En janvier 2001, selon le propre sondage mondial du Forum économique mondial, le régime au pouvoir de la corporatocratie mondiale était dans une profonde crise de légitimité à l'échelle mondiale. Le 911 est arrivé quelques mois seulement après que l'élite corporative mondiale a réalisé qu'elle avait perdu la guerre de la propagande et qu'elle était en difficulté : qu'elle était sur le point de perdre son pouvoir à moins que quelque chose ne soit fait immédiatement. Lorsque la propagande échoue et qu'une crise de légitimité s'ensuit, l'élite dirigeante n'a que deux options : céder le pouvoir au peuple, se retirer et laisser la démocratie régner ou recourir à la force. Devinez quelle option l'élite des entreprises a préféré.

Malheureusement pour les soi-disant rois-dieux et pharaons, le recours à la force entraîne un nouvel effondrement de la légitimité et, par conséquent, accélère la chute de l'empire corporatif mondial actuellement au pouvoir et alimente l'ascension du peuple dans une démocratie authentique.

La nouvelle vague de propagande qui a suivi le 911 était centrée sur la « guerre mondiale contre le terrorisme ». Mais très vite, les gens ont commencé à voir à travers cette ruse. Le soutien aux guerres impériales en Irak, en Afghanistan et ailleurs s'est effondré, et de profonds soupçons ont surgi que la « guerre contre le terrorisme » était en réalité une guerre contre les libertés civiles, une guerre contre la démocratie et une guerre impériale pour le pétrole et l'immobilier - comme c'est le cas. , bien sûr. En 2008, 84 % des Américains ne croyaient pas à l'histoire officielle du 911, et 41 % des habitants de New York pensaient qu'il y avait une grande complicité et une implication active dans les attaques des membres du gouvernement américain. Même les mesures désespérées de l'élite dirigeante ne fonctionnent pas, bien que nous n'ayons ni le temps ni l'espace pour la complaisance : les dangers sont toujours grands, tout comme les opportunités de changement vraiment positif.

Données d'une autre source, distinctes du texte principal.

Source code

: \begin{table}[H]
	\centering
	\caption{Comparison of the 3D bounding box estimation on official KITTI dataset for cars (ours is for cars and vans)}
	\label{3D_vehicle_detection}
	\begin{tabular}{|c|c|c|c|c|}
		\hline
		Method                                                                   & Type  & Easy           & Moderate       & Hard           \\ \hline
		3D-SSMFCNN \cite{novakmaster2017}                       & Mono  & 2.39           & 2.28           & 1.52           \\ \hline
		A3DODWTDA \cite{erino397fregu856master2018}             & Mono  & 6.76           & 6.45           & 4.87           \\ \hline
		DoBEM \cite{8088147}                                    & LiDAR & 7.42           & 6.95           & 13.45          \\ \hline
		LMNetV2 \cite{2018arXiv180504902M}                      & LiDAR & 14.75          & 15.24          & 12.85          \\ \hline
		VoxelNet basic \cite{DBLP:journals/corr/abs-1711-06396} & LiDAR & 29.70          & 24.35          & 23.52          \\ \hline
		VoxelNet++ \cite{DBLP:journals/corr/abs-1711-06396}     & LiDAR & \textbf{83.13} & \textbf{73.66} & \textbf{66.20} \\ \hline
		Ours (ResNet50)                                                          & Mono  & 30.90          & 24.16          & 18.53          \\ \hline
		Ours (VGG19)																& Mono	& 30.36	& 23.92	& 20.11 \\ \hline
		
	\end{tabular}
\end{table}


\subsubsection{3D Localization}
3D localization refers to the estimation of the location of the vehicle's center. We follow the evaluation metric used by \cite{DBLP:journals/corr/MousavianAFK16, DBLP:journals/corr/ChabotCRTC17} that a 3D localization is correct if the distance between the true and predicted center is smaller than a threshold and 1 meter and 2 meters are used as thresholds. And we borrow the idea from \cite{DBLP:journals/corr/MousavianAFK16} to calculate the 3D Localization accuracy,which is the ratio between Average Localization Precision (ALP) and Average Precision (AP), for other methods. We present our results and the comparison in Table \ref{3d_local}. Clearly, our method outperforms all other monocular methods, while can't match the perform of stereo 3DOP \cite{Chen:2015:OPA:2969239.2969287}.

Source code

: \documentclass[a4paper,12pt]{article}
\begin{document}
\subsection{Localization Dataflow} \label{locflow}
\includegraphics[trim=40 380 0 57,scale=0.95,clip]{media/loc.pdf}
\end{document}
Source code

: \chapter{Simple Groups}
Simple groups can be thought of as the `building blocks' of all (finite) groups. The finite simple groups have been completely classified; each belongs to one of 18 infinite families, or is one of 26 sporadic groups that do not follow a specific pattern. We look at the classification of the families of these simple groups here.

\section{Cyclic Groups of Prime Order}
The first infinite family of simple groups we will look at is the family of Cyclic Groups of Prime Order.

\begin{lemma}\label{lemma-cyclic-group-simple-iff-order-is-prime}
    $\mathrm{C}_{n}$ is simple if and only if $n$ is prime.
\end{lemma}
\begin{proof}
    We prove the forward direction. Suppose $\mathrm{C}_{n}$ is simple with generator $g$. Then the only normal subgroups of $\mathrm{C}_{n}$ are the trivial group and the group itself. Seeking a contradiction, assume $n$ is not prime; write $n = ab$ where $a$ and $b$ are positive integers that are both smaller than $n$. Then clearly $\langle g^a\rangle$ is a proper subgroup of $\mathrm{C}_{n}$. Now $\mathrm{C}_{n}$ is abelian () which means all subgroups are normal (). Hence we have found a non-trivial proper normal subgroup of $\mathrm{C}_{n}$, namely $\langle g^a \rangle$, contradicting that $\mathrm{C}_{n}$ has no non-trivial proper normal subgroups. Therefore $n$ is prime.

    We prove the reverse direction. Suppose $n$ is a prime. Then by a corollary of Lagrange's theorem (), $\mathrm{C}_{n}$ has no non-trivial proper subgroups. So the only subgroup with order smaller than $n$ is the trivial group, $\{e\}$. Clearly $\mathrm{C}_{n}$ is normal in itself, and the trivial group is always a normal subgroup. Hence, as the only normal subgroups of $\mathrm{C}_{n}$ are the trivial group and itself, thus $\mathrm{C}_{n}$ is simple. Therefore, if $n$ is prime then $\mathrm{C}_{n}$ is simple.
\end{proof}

Soit dit en passant, M. Corporate Happy Face, l'homme qui était destiné à conjurer une révolte populiste et la naissance d'une démocratie authentique, qui était censé soutenir un peu plus longtemps la légitimité émiettée de l'ordre au pouvoir - que lui et son les manipulateurs et copains des médias ont réussi à le faire, pendant un temps - l'homme de Wall Street, M. Barack Obama, a perdu toute crédibilité et légitimité aux yeux de la majorité des gens, à gauche comme à droite, ainsi qu'au centre . Des sondages récents rapportés par le Washington Post, par exemple, montrent que seulement 17% des Américains pensent qu'Obama aide l'économie - une minorité importante et croissante, sinon maintenant une majorité d'Américains, estime qu'il a aidé et encouragé les criminels sur Wall Street qui vient de s'en tirer avec l'un des plus grands vols de masse de l'histoire. La légitimité d'Obama ne tient désormais qu'à un fil, et elle est complètement brisée aux yeux d'une majorité croissante, malgré les délires des médias de masse toujours obéissants et serviles - les mêmes médias qui sont détenus et contrôlés par la même élite dirigeante qui a mis Obama au pouvoir, et qu'il sert, comme les médias servent, servilement et avidement.

La crise de légitimité s'élargit et s'approfondit quotidiennement. Quand il atteindra un seuil critique, ce qu'il arrivera, et bientôt, le jeu sera terminé pour les gouvernants, et la démocratie renaîtra. Ce dont nous devons être conscients, ainsi que la formidable opportunité maintenant de construire une démocratie authentique et un monde meilleur, c'est ceci : l'élite patronale au pouvoir sait ces choses qu'elle sait être dans une profonde crise de légitimité, que la démocratie refait surface parmi les people, that the people are beginning to awaken, and that if or when they do, the rulers will be out on their ears – and are doing everything in their power to ward off a collapse of their power, and to prevent a rekindling of democracy. The ruling elite, as they have shown, will stop at nothing to preserve their power and their privilege. Do not think this will be easy, but it will be done. Democracy will triumph. Her day is not yet over, but only barely begun.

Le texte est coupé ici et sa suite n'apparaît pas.